Quote:
Originally Posted by Fritzly
The use of "some" seems a little bit optimistic to me, especially when Carriers will raise data fees thanks to these "all stored in the cloud" and now "All synced through the cloud only" mantras. And yes so far MS is not charging anything for the services but tomorrow?
|
You, and several others, are talking as though desktop sync for media doesn't exist; as though you're expected to sync all your photos/music/videos via the cloud. That's not the case: you'll connect your WP7 phone to the Zune desktop software, and transfer music, videos, and photos back and forth. I can't think of anything media-wise that would need to go via the cloud.
PIM stuff - calender, contacts, email - is all cloud based now, yes, but compared to media synching PIM stuff is bandwidth light. I really don't understand the problem here.
And, based on discussions with Microsoft and a lot of other MVPs, the average smartphone owner rarely, if ever, takes the memory card out (and I count myself in that group). I think there's only a small % of users that would actively want to take the memory card in and out. Here in this forum, that % is much higher, so it seems like a bigger problem than it is. But, unfortunately for you guys, Microsoft has chosen to target this phone at the broader market.
Quote:
Originally Posted by Fritzly
...one of the first golden rules I learned about computers was to always keep OS and programs separated form data.

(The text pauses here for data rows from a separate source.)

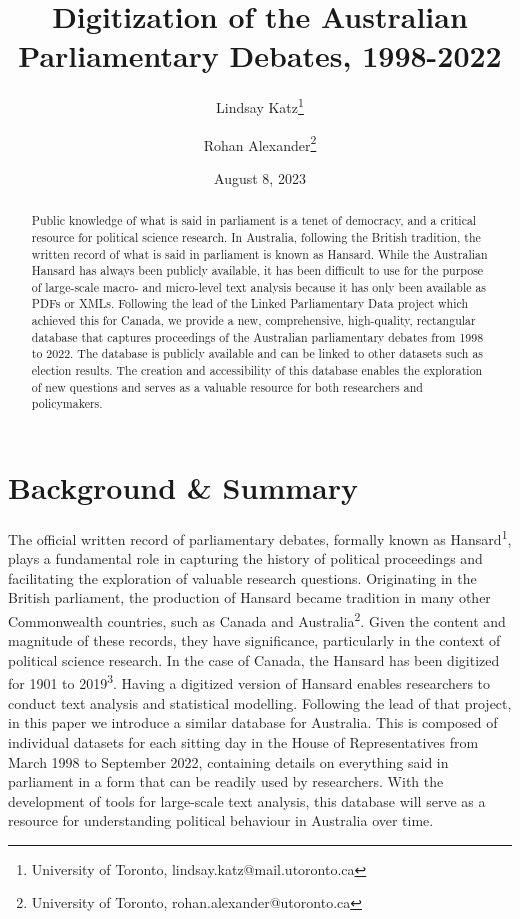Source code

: \documentclass[
  letterpaper,
  DIV=11,
  numbers=noendperiod]{scrartcl}
\title{Digitization of the Australian Parliamentary Debates, 1998-2022}
\author{Lindsay Katz\footnote{University of Toronto,
  lindsay.katz@mail.utoronto.ca} \and Rohan Alexander\footnote{University
  of Toronto, rohan.alexander@utoronto.ca}}
\date{August 8, 2023}
\begin{document}
\maketitle
\begin{abstract}
Public knowledge of what is said in parliament is a tenet of democracy,
and a critical resource for political science research. In Australia,
following the British tradition, the written record of what is said in
parliament is known as Hansard. While the Australian Hansard has always
been publicly available, it has been difficult to use for the purpose of
large-scale macro- and micro-level text analysis because it has only
been available as PDFs or XMLs. Following the lead of the Linked
Parliamentary Data project which achieved this for Canada, we provide a
new, comprehensive, high-quality, rectangular database that captures
proceedings of the Australian parliamentary debates from 1998 to 2022.
The database is publicly available and can be linked to other datasets
such as election results. The creation and accessibility of this
database enables the exploration of new questions and serves as a
valuable resource for both researchers and policymakers.
\end{abstract}
\ifdefined\Shaded\renewenvironment{Shaded}{\begin{tcolorbox}[borderline west={3pt}{0pt}{shadecolor}, breakable, enhanced, frame hidden, sharp corners, boxrule=0pt, interior hidden]}{\end{tcolorbox}}\fi

\hypertarget{sec-intro}{%
\section{Background \& Summary}\label{sec-intro}}

The official written record of parliamentary debates, formally known as
Hansard\textsuperscript{1}, plays a fundamental role in capturing the
history of political proceedings and facilitating the exploration of
valuable research questions. Originating in the British parliament, the
production of Hansard became tradition in many other Commonwealth
countries, such as Canada and Australia\textsuperscript{2}. Given the
content and magnitude of these records, they have significance,
particularly in the context of political science research. In the case
of Canada, the Hansard has been digitized for 1901 to
2019\textsuperscript{3}. Having a digitized version of Hansard enables
researchers to conduct text analysis and statistical modelling.
Following the lead of that project, in this paper we introduce a similar
database for Australia. This is composed of individual datasets for each
sitting day in the House of Representatives from March 1998 to September
2022, containing details on everything said in parliament in a form that
can be readily used by researchers. With the development of tools for
large-scale text analysis, this database will serve as a resource for
understanding political behaviour in Australia over time.
\end{document}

All my computers are set in this way; C:\ OS and Programs, D:\Data, E:\OS Image and Data backup. Of course I also have backup on removable storage. Keep everything together is a perfect receipt for trouble.
|
I used to the same thing back with Windows XP - but that was years ago. There's zero reason to continue with the same approach now - if you have a hard drive failure, all your careful partitioning is going to be moot. Data and OS isolation was the smart thing to do when your OS would become corrupted at the drop of a hat - Windows XP was great at that - but both Vista and Windows 7 are much more robust.
Anyway, this is getting rather off topic, but I think the reality is that some people don't like change, don't want to change, and will refuse to change their ways while the rest of the world moves on. I see that in this thread, but no one is putting a gun to your head and forcing you to buy a WP7 phone.